## Double-Double, Please! When 64-Bit Floating Point Isn’t Enough

#### Jul 22 2013, 5:20 PM PDT · 0 comments »

As general-purpose simulation software, CircuitLab has users who run a wide spectrum of circuit simulations. Our simulator must attempt to handle any circuit users choose to analyze. We found that a large class of simulations were failing because the system of equations was numerically ill-conditioned and couldn’t be solved numerically within the normal 64-bit floating point range, even though the circuit was completely valid. We solved a significant array of DC and transient convergence issues by extending the numerical precision of the floating point number types within the core of our solver code beyond the 64-bit “double” type available natively within Javascript.

### Unsolvable Equations

The CircuitLab community ran more than half a million simulations last month. Each one involved constructing tens, hundreds, or even thousands of simultaneous, highly nonlinear, strongly coupled differential equations, which are repeatedly linearized and solved iteratively. Last month alone, our software constructed and factored more than 600 million matrices, and solved those factored systems more than 1.6 billion times.

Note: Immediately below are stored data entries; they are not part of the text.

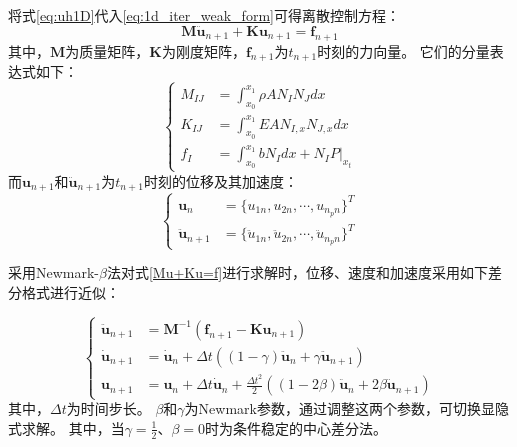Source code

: 将式\eqref{eq:uh1D}代入\eqref{eq:1d_iter_weak_form}可得离散控制方程：
\begin{equation}\label{Mu+Ku=f}
\boldsymbol M \ddot{\boldsymbol u}_{n+1} + \boldsymbol K \boldsymbol u_{n+1} = \boldsymbol f_{n+1}
\end{equation}
其中，$\boldsymbol M$为质量矩阵，$\boldsymbol K$为刚度矩阵，$\boldsymbol f_{n+1}$为$t_{n+1}$时刻的力向量。
它们的分量表达式如下：
\begin{equation}
    \left \{ 
        \begin{aligned}
        M_{IJ}  &= \int_{x_0}^{x_1} \rho A N_I N_J dx \\
        K_{IJ}  &= \int_{x_0}^{x_1} EA N_{I,x} N_{J,x} dx \\
        f_{I}   &= \int_{x_0}^{x_1} b N_{I} dx + N_{I} P\vert_{x_t}  
        \end{aligned}
    \right .
\end{equation}
而$\boldsymbol u_{n+1}$和$\ddot {\boldsymbol u}_{n+1}$为$t_{n+1}$时刻的位移及其加速度：
\begin{equation}
    \left \{ 
        \begin{aligned}
        \boldsymbol u_n &= \{u_{1n}, u_{2n}, \cdots, u_{n_p n}\}^T \\ 
        \ddot {\boldsymbol u}_{n+1} &= \{\ddot u_{1n}, \ddot u_{2n}, \cdots, \ddot u_{n_p n}\}^T 
        \end{aligned}
    \right .
\end{equation}

采用Newmark-$\beta$法对式\eqref{Mu+Ku=f}进行求解时，位移、速度和加速度采用如下差分格式进行近似：

\begin{equation}\label{3.2}
\left \{
\begin{split}
\ddot{\boldsymbol{u}}_{n+1} &= \boldsymbol{M}^{-1}(\boldsymbol{f}_{n+1} - \boldsymbol{K} \boldsymbol{u}_{n+1})  \\
\dot{\boldsymbol{u}}_{n+1} &= \dot{\boldsymbol{u}}_n + \Delta t ((1 - \gamma)\ddot{\boldsymbol{u}}_n + \gamma\ddot{\boldsymbol{u}}_{n+1}) \\
\boldsymbol{u}_{n+1} &= \boldsymbol{u}_n + \Delta t \dot{\boldsymbol{u}}_n + \frac{\Delta t^2}{2} \left( (1 - 2\beta)\ddot{\boldsymbol{u}}_n + 2\beta\ddot{\boldsymbol{u}}_{n+1} \right)
\end{split}
\right .
\end{equation}
其中，$\Delta t$为时间步长。
$\beta$和$\gamma$为Newmark参数，通过调整这两个参数，可切换显隐式求解。
其中，当$\gamma = \frac{1}{2}$、$\beta = 0$时为条件稳定的中心差分法。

However, some simulations were failing to converge, which caused a variety of problems from slow simulations to complete solver failures. When we inspected the systems generating these failures, they were well defined, by which we mean that any proficient high school math student could have computed the correct solution. But the numerical methods in the solver could not!

And here’s the core of the problem:

1 + 1e-16


Try computing this sum in your favorite scripting language: Python, Ruby, PHP, Javascript, etc. The result is simply:

1


when, to any high schooler (not aware of the limited precision of floating-point datatypes), the answer should of course be:

1.0000000000000001


This truncation to 1.0 happens because all of these languages use a standard “double precision” 64-bit floating point number to represent real numbers internally, which is capable of only about 16 significant decimal digits of storage, and must truncate the rest between operations. It’s like working on a calculator that only has room for 16 digits.

How much could this tiny difference make? One part in 10^16? Impossible for this to become an issue, right? Typically, that’s exactly right -- no real difference at all.

But the real problem begins here:

1 + 1e-16 + -1


which is evaluated as

((1 + 1e-16) + -1)
= (1 + -1)
= 0


That’s a zero that gets inserted in an equation where there really ought to be a 1e-16. And in solving equations, of course, zeros as coefficients can be quite a scary thing!

This truncation is particularly troublesome and elusive because the result depends on the order that we perform the addition:

1 + 1e-16 + -1 = ((1 + 1e-16) + -1) = (1 + -1) = 0
1e-16 + 1 + -1 = ((1e-16 + 1) + -1) = (1 + -1) = 0
1 + -1 + 1e-16 = ((1 + -1) + 1e-16) = (0 + 1e-16) = 1e-16


In this case, the only way to get the correct result is for the smallest quantity to be the last. Limited-precision data types makes addition, normally a commutative operator, into a not-always-commutative one!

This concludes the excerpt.